Bolides, meteorites, asteroids or whatever, can impact the earth at speeds of up to 45 miles per second. The object can approach the ground from any angle. The statement was made that implied that any angle other than vertical produced elongated craters. This is false as will be shown in a moment. Elongated craters can only from low velocity impacts at shallow angles. To understand why, look at the data we have from impact experiments and actual impact events where nickel-iron fragments rich in iridium – only found in asteroids in those isotopes and concentrations -  have permeated the whole structure and surroundings. This is obviously not just a lightning-type discharge but an impact of some cosmic body.

As the body hits the ground at an angle its high speed causes it to bore its way into the ground.  The object is moving so fast that the ground does not have time to get out of its way. The fastest the ground could possibly move to do that is the speed of sound in rock, and the maximum for that is given by the P waves in earthquakes as 5 miles per second. The object is usually traveling at speeds from 7 miles per second (minimum) to 45 miles per second (maximum). As a result, the impacting object bores a hole and pushes ahead of it an increasingly large plug of matter whose temperature and pressure increase as the impact energy is absorbed. The temperature of this plug of matter is over 1200 degrees Celsius (2200 degrees F) and the pressures ranging above 100,000 atmospheres (10 Giga Pascals - GPa). At the point where the impact energy is absorbed and the forward motion of the impactor is stopped, the plug of matter is at a temperature over 1700 C (3100 F) and pressure over 500,000 atmospheres (50 GPa). Since these conditions are in excess of the melting point of silicon dioxide, a major component of rock, it may be assumed that some of the plug of matter has vaporized. At that point a massive, non-nuclear, explosion occurs. While the trajectory of the impactor is at an angle to the ground, this has no effect on the resulting explosion. The resulting crater is radially symmetrical (circular) about the explosion point.

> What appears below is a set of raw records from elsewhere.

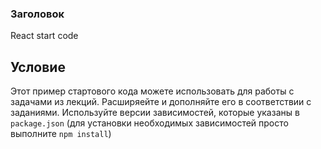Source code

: ### Заголовок

React start code

## Условие

Этот пример стартового кода можете использовать для работы с задачами из лекций. Расширяейте и дополняйте его в соответствии с заданиями. Используйте версии зависимостей, которые указаны в `package.json` (для установки необходимых зависимостей просто выполните `npm install`)

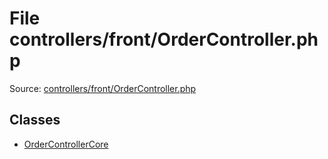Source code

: File controllers/front/OrderController.php
=========

Source: [controllers/front/OrderController.php](https://github.com/PrestaShop/PrestaShop/blob/1.6.0.2/controllers/front/OrderController.php)


Classes
-------

* [OrderControllerCore](class.OrderControllerCore.md)

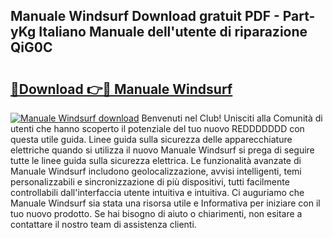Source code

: ## Manuale Windsurf Download gratuit PDF - Part-yKg Italiano Manuale dell'utente di riparazione QiG0C

# <h2><a href="http://dfggauo.blite.top/?on=Manuale+Windsurf">🔗Download 👉🔴 Manuale Windsurf</a></h2>

[![Manuale Windsurf download](https://i.imgur.com/lujVjoI.png)](http://dfggauo.blite.top/?on=Manuale+Windsurf)
Benvenuti nel Club! Unisciti alla Comunità di utenti che hanno scoperto il potenziale del tuo nuovo REDDDDDDD con questa utile guida. Linee guida sulla sicurezza delle apparecchiature elettriche quando si utilizza il nuovo Manuale Windsurf si prega di seguire tutte le linee guida sulla sicurezza elettrica. Le funzionalità avanzate di Manuale Windsurf includono geolocalizzazione, avvisi intelligenti, temi personalizzabili e sincronizzazione di più dispositivi, tutti facilmente controllabili dall'interfaccia utente intuitiva e intuitiva. Ci auguriamo che Manuale Windsurf sia stata una risorsa utile e Informativa per iniziare con il tuo nuovo prodotto. Se hai bisogno di aiuto o chiarimenti, non esitare a contattare il nostro team di assistenza clienti.
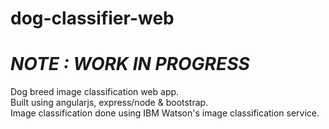 # dog-classifier-web 
# _****NOTE : WORK IN PROGRESS****_  
Dog breed image classification web app.  
Built using angularjs, express/node & bootstrap.   
Image classification done using IBM Watson's image classification service.  
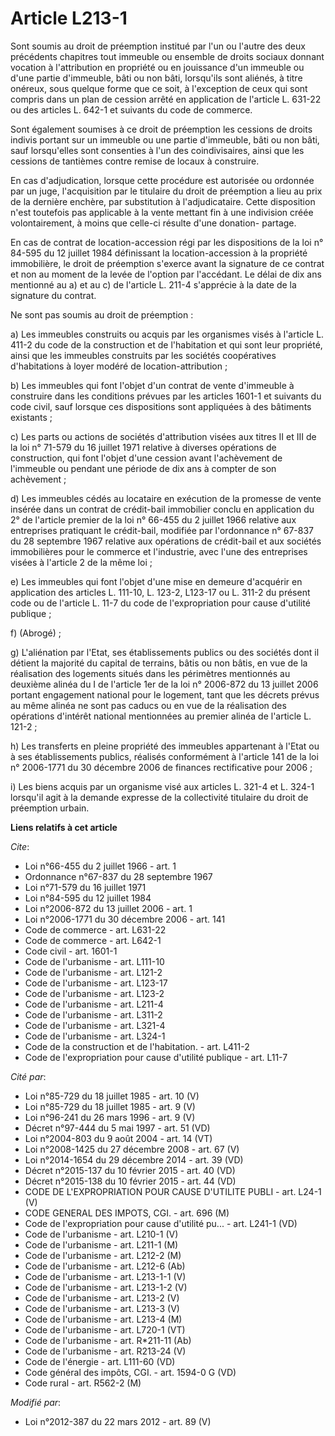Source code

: # Article L213-1

Sont soumis au droit de préemption institué par l'un ou l'autre des deux précédents chapitres tout immeuble ou ensemble de
droits sociaux donnant vocation à l'attribution en propriété ou en jouissance d'un immeuble ou d'une partie d'immeuble, bâti
ou non bâti, lorsqu'ils sont aliénés, à titre onéreux, sous quelque forme que ce soit, à l'exception de ceux qui sont compris
dans un plan de cession arrêté en application de l'article L. 631-22 ou des articles L. 642-1 et suivants du code de
commerce. 

Sont également soumises à ce droit de préemption les cessions de droits indivis portant sur un immeuble ou une partie
d'immeuble, bâti ou non bâti, sauf lorsqu'elles sont consenties à l'un des coindivisaires, ainsi que les cessions de
tantièmes contre remise de locaux à construire. 

En cas d'adjudication, lorsque cette procédure est autorisée ou ordonnée par un juge, l'acquisition par le titulaire du droit
de préemption a lieu au prix de la dernière enchère, par substitution à l'adjudicataire. Cette disposition n'est toutefois
pas applicable à la vente mettant fin à une indivision créée volontairement, à moins que celle-ci résulte d'une donation-
partage. 

En cas de contrat de location-accession régi par les dispositions de la loi n° 84-595 du 12 juillet 1984 définissant la
location-accession à la propriété immobilière, le droit de préemption s'exerce avant la signature de ce contrat et non au
moment de la levée de l'option par l'accédant. Le délai de dix ans mentionné au a) et au c) de l'article L. 211-4 s'apprécie
à la date de la signature du contrat. 

Ne sont pas soumis au droit de préemption : 

a) Les immeubles construits ou acquis par les organismes visés à l'article L. 411-2 du code de la construction et de
l'habitation et qui sont leur propriété, ainsi que les immeubles construits par les sociétés coopératives d'habitations à
loyer modéré de location-attribution ; 

b) Les immeubles qui font l'objet d'un contrat de vente d'immeuble à construire dans les conditions prévues par les articles
1601-1 et suivants du code civil, sauf lorsque ces dispositions sont appliquées à des bâtiments existants ; 

c) Les parts ou actions de sociétés d'attribution visées aux titres II et III de la loi n° 71-579 du 16 juillet 1971 relative
à diverses opérations de construction, qui font l'objet d'une cession avant l'achèvement de l'immeuble ou pendant une période
de dix ans à compter de son achèvement ; 

d) Les immeubles cédés au locataire en exécution de la promesse de vente insérée dans un contrat de crédit-bail immobilier
conclu en application du 2° de l'article premier de la loi n° 66-455 du 2 juillet 1966 relative aux entreprises pratiquant le
crédit-bail, modifiée par l'ordonnance n° 67-837 du 28 septembre 1967 relative aux opérations de crédit-bail et aux sociétés
immobilières pour le commerce et l'industrie, avec l'une des entreprises visées à l'article 2 de la même loi ; 

e) Les immeubles qui font l'objet d'une mise en demeure d'acquérir en application des articles L. 111-10, L. 123-2, L123-17
ou L. 311-2 du présent code ou de l'article L. 11-7 du code de l'expropriation pour cause d'utilité publique ; 

f) (Abrogé) ; 

g) L'aliénation par l'Etat, ses établissements publics ou des sociétés dont il détient la majorité du capital de terrains,
bâtis ou non bâtis, en vue de la réalisation des logements situés dans les périmètres mentionnés au deuxième alinéa du I de
l'article 1er de la loi n° 2006-872 du 13 juillet 2006 portant engagement national pour le logement, tant que les décrets
prévus au même alinéa ne sont pas caducs ou en vue de la réalisation des opérations d'intérêt national mentionnées au premier
alinéa de l'article L. 121-2 ; 

h) Les transferts en pleine propriété des immeubles appartenant à l'Etat ou à ses établissements publics, réalisés
conformément à l'article 141 de la loi n° 2006-1771 du 30 décembre 2006 de finances rectificative pour 2006 ; 

i) Les biens acquis par un organisme visé aux articles L. 321-4 et L. 324-1 lorsqu'il agit à la demande expresse de la
collectivité titulaire du droit de préemption urbain.

**Liens relatifs à cet article**

_Cite_:

  - Loi n°66-455 du 2 juillet 1966 - art. 1
  - Ordonnance n°67-837 du 28 septembre 1967
  - Loi n°71-579 du 16 juillet 1971
  - Loi n°84-595 du 12 juillet 1984
  - Loi n°2006-872 du 13 juillet 2006 - art. 1
  - Loi n°2006-1771 du 30 décembre 2006 - art. 141
  - Code de commerce - art. L631-22
  - Code de commerce - art. L642-1
  - Code civil - art. 1601-1
  - Code de l'urbanisme - art. L111-10
  - Code de l'urbanisme - art. L121-2
  - Code de l'urbanisme - art. L123-17
  - Code de l'urbanisme - art. L123-2
  - Code de l'urbanisme - art. L211-4
  - Code de l'urbanisme - art. L311-2
  - Code de l'urbanisme - art. L321-4
  - Code de l'urbanisme - art. L324-1
  - Code de la construction et de l'habitation. - art. L411-2
  - Code de l'expropriation pour cause d'utilité publique - art. L11-7

_Cité par_:

  - Loi n°85-729 du 18 juillet 1985 - art. 10 (V)
  - Loi n°85-729 du 18 juillet 1985 - art. 9 (V)
  - Loi n°96-241 du 26 mars 1996 - art. 9 (V)
  - Décret n°97-444 du 5 mai 1997 - art. 51 (VD)
  - Loi n°2004-803 du 9 août 2004 - art. 14 (VT)
  - Loi n°2008-1425 du 27 décembre 2008 - art. 67 (V)
  - Loi n°2014-1654 du 29 décembre 2014 - art. 39 (VD)
  - Décret n°2015-137 du 10 février 2015 - art. 40 (VD)
  - Décret n°2015-138 du 10 février 2015 - art. 44 (VD)
  - CODE DE L'EXPROPRIATION POUR CAUSE D'UTILITE PUBLI - art. L24-1 (V)
  - CODE GENERAL DES IMPOTS, CGI. - art. 696 (M)
  - Code de l'expropriation pour cause d'utilité pu... - art. L241-1 (VD)
  - Code de l'urbanisme - art. L210-1 (V)
  - Code de l'urbanisme - art. L211-1 (M)
  - Code de l'urbanisme - art. L212-2 (M)
  - Code de l'urbanisme - art. L212-6 (Ab)
  - Code de l'urbanisme - art. L213-1-1 (V)
  - Code de l'urbanisme - art. L213-1-2 (V)
  - Code de l'urbanisme - art. L213-2 (V)
  - Code de l'urbanisme - art. L213-3 (V)
  - Code de l'urbanisme - art. L213-4 (M)
  - Code de l'urbanisme - art. L720-1 (VT)
  - Code de l'urbanisme - art. R*211-11 (Ab)
  - Code de l'urbanisme - art. R213-24 (V)
  - Code de l'énergie - art. L111-60 (VD)
  - Code général des impôts, CGI. - art. 1594-0 G (VD)
  - Code rural - art. R562-2 (M)

_Modifié par_:

  - Loi n°2012-387 du 22 mars 2012 - art. 89 (V)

We know these facts from the experimental results of high energy impacts. Furthermore, these results coincide with what we find associated with actual impact craters from asteroids where there is a high concentration of nickel-iron and iridium. The high temperatures and pressures convert silicate rocks into unique forms of shocked quartz, namely coesite (formed at pressures above 2.5 GPa and temperatures above 700 degrees C) and stishovite (formed above 10 GPa pressure and above 1200 degrees C). There are other details which confirm this scenario. While high temperatures may be attainable by electric discharge and its machining, the extreme pressures are not attained by that process as evidenced by the Tunguska event where no coesite or stishovite was produced.

For a detailed comparison between craters formed by Electric Discharge Machining (EDM) and impact and a simple experiment which may be done, please read my article on Crater Origins.

On that URL you will also find a list of the characteristics which distinguish EDM craters from the impact variety. This work was initially praised by the Electric Universe principals in one of their discussion forums. Later they took the view that all craters had to be from EDM in their presentations, despite the experimental evidence. This is disappointing and misleading and has given rise to the sort of discussion you have been involved with.